Baltimore Manager Joe Altobelli said he respects Walker's power as much as Baines' (each has four homers this season). "But it's just a situation where you have to put a guy up who might hit into a double play," Altobelli said.

On Tuesday night, Chicago won, 2-1, when Cleveland intentionally walked Baines in the eighth, only to have Walker single home the winning run.

With Ron Kittle, who twice struck out looking, coming up next, Aase was asked if he thought about walking Walker also. But all Aase could think about was the location of a pitch he didn't want to make.

Altobelli said that since Martinez had thrown more than 90 pitches, he had planned for Aase to pitch the eighth and ninth. "Aase's been good," Altobelli said. "He's cranked up some good ones lately."

Altobelli was ejected by home plate umpire Dale Ford in the eighth. Altobelli argued on what what he thought was a ball well below Eddie Murray's knees, which Ford called for strike two. Murray then struck out looking.

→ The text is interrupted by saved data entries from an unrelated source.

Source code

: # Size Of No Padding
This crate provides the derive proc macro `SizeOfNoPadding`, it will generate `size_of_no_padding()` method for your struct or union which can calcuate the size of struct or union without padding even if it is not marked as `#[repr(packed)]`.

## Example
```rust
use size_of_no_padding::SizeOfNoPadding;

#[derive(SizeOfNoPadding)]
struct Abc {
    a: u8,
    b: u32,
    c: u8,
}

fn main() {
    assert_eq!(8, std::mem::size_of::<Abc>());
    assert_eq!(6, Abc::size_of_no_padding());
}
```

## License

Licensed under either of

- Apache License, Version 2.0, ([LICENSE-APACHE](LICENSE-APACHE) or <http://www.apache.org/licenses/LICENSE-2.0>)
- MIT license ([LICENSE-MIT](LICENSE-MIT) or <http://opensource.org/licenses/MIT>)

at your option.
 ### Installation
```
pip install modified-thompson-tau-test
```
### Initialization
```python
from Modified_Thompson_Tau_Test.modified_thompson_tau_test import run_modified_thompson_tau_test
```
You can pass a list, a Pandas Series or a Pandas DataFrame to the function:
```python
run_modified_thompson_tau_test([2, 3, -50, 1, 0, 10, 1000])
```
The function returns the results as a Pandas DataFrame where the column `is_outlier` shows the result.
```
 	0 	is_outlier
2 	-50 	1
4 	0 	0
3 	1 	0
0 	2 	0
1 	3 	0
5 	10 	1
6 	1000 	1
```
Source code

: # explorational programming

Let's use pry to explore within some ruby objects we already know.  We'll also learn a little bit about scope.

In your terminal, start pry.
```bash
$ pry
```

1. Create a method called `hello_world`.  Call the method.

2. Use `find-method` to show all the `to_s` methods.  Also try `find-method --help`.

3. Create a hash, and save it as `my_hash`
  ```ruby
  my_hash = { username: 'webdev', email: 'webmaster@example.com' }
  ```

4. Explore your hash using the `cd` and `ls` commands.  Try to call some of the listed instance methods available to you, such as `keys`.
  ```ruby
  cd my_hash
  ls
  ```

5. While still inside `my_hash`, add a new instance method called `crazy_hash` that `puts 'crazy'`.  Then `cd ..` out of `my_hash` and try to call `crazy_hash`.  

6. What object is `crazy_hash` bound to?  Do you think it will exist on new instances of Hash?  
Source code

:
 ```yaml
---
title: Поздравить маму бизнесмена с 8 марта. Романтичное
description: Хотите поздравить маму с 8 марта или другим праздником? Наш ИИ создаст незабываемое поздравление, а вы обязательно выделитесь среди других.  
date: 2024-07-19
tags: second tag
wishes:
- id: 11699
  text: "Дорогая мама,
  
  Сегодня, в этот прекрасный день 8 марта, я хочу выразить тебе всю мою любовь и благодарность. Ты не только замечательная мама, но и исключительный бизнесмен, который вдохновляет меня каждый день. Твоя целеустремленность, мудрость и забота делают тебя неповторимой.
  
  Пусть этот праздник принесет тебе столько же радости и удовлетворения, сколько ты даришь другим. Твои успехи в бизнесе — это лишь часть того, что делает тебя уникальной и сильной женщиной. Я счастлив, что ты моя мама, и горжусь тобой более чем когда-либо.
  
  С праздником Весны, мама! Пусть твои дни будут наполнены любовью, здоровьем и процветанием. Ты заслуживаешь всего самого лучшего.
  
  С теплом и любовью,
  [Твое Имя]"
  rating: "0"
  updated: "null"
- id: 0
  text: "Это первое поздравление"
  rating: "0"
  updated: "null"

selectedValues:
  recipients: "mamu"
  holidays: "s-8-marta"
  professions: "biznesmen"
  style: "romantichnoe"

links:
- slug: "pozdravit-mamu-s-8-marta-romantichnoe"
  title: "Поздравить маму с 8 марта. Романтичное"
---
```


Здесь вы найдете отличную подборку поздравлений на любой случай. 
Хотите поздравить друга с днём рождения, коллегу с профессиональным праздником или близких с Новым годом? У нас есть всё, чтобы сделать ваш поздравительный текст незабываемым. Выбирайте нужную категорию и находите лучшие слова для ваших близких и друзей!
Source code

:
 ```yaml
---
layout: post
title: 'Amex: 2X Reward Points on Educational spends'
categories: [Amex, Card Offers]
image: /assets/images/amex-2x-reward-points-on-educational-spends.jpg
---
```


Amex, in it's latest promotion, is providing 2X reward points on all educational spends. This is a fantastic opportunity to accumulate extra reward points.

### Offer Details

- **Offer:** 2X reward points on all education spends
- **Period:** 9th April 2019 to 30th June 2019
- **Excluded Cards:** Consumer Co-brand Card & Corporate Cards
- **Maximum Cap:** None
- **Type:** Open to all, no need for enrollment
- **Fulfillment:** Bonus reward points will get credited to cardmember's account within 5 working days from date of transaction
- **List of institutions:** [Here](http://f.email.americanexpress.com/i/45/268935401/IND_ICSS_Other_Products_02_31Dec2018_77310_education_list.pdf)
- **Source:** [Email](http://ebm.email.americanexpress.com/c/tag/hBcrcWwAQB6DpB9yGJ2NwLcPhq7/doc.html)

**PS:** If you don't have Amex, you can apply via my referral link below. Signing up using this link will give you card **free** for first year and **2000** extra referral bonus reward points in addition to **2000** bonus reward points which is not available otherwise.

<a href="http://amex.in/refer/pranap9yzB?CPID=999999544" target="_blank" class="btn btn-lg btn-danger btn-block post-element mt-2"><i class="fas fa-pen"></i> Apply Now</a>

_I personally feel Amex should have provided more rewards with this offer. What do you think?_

It was Altobelli's third ejection this year and the second in three games. "I'm gonna yell at him because he missed a pitch in a tough situation," Altobelli said. "I told him the ball was 'Low, low, low.' It wasn't like I was on him every inning."

Fred Lynn had to be restrained in the ninth on a called strike three by Ford.

But by that time, Baltimore's frustrations had been mounting against Seaver, 40. "He's been doing it for a long time," Altobelli said. "When you get past your 250s (in victories), you better believe he's a helluva pitcher. What did we get, five hits? Four were off him, two of them were (homers) but nobody was on. That's Seaver."

After not being able to get past the third inning in his last two starts, Martinez, as Altobelli purposely understated, "didn't do a bad job at all. In fact, he pitched better after the rain delay (of 33 minutes in the fourth inning). Seemed to throw the ball harder. I think he came back firing the ball."

Martinez allowed Chicago to take a 1-0 lead in the third. Law walked, stole second, went to third on a ground out and scored on Baines' sacrifice fly.

Cal Ripken hit an upper-deck homer in the sixth off Seaver to tie it, 1-1. Tim Hulett hit his first career homer in the seventh to put the White Sox back on top, 2-1.

Pitcher Scott McGregor (1-4, 7.92 ERA) stayed back in Baltimore tonight and was scheduled to be examined for soreness in his throwing arm and shoulder.